Data excerpts ▸
---*---

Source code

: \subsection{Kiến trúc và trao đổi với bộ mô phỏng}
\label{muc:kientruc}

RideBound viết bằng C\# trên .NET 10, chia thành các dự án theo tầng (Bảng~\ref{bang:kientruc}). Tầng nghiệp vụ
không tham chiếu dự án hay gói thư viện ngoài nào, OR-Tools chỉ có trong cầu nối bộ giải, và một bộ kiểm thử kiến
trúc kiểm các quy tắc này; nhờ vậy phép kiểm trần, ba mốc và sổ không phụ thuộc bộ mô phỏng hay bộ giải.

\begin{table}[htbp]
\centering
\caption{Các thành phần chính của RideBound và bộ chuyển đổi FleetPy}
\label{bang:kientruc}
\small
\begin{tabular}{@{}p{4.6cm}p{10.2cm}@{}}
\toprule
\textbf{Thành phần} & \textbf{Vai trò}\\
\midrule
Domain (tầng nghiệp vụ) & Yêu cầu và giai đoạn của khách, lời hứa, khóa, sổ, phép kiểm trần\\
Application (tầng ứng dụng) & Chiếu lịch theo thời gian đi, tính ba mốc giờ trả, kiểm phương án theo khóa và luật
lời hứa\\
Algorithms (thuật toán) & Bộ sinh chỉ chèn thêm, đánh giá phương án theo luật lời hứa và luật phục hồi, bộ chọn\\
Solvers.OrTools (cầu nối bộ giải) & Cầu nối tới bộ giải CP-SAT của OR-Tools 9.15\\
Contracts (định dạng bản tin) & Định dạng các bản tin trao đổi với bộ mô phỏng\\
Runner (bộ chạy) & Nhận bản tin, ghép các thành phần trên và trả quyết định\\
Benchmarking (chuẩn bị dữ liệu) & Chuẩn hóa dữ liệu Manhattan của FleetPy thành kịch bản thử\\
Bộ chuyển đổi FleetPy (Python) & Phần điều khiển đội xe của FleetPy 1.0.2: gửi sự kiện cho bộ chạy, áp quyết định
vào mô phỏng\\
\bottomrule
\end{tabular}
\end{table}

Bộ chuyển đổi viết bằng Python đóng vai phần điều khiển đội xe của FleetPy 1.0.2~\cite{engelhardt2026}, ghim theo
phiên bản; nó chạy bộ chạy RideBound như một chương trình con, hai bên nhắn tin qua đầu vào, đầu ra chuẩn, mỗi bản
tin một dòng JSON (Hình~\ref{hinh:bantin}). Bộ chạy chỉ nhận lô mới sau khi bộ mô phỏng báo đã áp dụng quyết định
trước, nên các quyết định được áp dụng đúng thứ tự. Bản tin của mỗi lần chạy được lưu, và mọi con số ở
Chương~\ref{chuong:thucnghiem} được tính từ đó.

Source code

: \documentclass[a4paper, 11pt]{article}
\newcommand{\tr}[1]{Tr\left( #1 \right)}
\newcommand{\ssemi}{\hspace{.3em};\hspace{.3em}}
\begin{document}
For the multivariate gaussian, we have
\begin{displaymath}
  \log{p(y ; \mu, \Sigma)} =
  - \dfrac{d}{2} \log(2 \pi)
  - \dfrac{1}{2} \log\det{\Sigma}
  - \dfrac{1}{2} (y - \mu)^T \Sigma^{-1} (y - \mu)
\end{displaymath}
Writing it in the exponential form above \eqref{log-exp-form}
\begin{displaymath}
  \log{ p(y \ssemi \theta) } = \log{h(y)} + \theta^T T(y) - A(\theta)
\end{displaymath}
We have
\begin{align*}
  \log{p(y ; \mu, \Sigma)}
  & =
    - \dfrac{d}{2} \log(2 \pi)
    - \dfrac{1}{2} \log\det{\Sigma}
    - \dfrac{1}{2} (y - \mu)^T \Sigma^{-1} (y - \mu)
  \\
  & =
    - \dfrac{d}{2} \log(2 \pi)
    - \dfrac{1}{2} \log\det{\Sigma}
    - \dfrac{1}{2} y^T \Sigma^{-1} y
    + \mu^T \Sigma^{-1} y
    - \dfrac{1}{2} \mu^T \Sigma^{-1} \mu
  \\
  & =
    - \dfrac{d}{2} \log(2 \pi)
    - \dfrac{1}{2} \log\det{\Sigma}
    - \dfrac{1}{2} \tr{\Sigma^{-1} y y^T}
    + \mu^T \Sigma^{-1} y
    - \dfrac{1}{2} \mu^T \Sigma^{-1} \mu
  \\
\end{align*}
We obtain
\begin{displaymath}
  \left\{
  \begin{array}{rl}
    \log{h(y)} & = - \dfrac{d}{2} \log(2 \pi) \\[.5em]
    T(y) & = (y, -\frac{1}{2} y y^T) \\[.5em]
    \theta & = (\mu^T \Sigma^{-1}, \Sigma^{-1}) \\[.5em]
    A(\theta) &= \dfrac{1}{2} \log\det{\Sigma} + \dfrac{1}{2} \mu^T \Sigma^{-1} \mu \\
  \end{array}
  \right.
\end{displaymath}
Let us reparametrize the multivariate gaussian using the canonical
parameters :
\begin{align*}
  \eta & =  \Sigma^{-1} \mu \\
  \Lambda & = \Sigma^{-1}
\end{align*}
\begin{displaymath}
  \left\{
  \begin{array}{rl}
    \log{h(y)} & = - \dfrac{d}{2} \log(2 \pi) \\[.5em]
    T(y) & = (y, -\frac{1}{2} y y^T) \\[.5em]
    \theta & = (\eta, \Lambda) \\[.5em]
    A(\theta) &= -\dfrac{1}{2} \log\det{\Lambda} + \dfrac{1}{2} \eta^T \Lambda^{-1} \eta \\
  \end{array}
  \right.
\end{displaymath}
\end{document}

---*---

What is being asked ▸ Whenever the string "chuẩn" occurs in a line of the entries above, copy that line.

Solution ▸
Benchmarking (chuẩn bị dữ liệu) & Chuẩn hóa dữ liệu Manhattan của FleetPy thành kịch bản thử\\
phiên bản; nó chạy bộ chạy RideBound như một chương trình con, hai bên nhắn tin qua đầu vào, đầu ra chuẩn, mỗi bản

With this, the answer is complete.